The truth is I was a very disturbed individual. I still am. But I am at peace with it now. Not too long after I began to experience all of the panic attacks and all of the sadness attacks, I signed up for a screening interview to ascertain whether or not I was a suitable candidate for cognitive therapy.
My sadness was profound and it struck me at particular times. It had little to do with the weather or whether I was alone, which of course, I was. In fact, the sadness was acutely linked to the observation of other people’s happiness. For instance, if I were on the bus and I were to see two people laughing or enjoying each other’s company in any way, it would strike — as if all of the heartbreak and depression and anxiety that ever existed was heaped upon my shoulders and, more accurately, my brain. I would imagine enjoying such moments with someone who surely does not exist and never will. The thing about the sadness was that it was too unpredictable, and yet way too predictably abject to bear. The task at hand was to distract myself, to immerse myself in new life experiences. I had to move away from a life of introspection and self-torture and move toward a life of many interests, of even more experiences. But I would need help. I was only one man. Still am.

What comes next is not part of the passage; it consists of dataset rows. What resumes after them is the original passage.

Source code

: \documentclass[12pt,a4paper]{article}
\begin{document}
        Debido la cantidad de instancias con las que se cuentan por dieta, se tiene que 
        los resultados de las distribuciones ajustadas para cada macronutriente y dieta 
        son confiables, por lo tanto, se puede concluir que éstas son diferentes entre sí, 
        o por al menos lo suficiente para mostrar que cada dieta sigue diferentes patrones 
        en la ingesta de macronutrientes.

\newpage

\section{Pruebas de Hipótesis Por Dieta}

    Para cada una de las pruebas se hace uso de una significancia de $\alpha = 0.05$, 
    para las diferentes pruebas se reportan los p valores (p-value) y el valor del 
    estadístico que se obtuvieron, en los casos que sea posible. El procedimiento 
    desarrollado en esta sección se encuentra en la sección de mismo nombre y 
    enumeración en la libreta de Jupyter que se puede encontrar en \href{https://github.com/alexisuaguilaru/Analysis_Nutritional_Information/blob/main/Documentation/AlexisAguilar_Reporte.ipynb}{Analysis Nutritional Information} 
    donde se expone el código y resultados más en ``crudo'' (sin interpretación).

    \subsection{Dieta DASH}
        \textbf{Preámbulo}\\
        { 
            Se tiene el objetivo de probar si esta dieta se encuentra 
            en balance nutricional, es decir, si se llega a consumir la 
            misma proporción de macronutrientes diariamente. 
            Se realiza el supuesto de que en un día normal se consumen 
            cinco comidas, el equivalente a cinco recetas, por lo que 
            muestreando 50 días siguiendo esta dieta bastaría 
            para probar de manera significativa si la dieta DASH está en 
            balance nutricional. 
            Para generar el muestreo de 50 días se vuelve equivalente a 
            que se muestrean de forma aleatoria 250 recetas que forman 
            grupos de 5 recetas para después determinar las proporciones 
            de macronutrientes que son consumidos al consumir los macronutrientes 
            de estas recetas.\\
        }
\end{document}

The flyer on the bulletin board said: “Are you depressed? Are you tired of taking antidepressants? Do you want to take your own life? Are you ready to take your own life back in your hands instead of just taking it? If you’ve answered yes to at least two of these four questions, then you may be a suitable candidate for cognitive therapy!” I thought about it and my answers were yes, no, no and yes. Since I had answered yes to two or more of these questions, I decided I should really call the number of the Twin Spirits Homeopathic Cognitive Therapy Centre for Wellness. The receptionist said I was lucky — it turned out they had an open appointment the very next day!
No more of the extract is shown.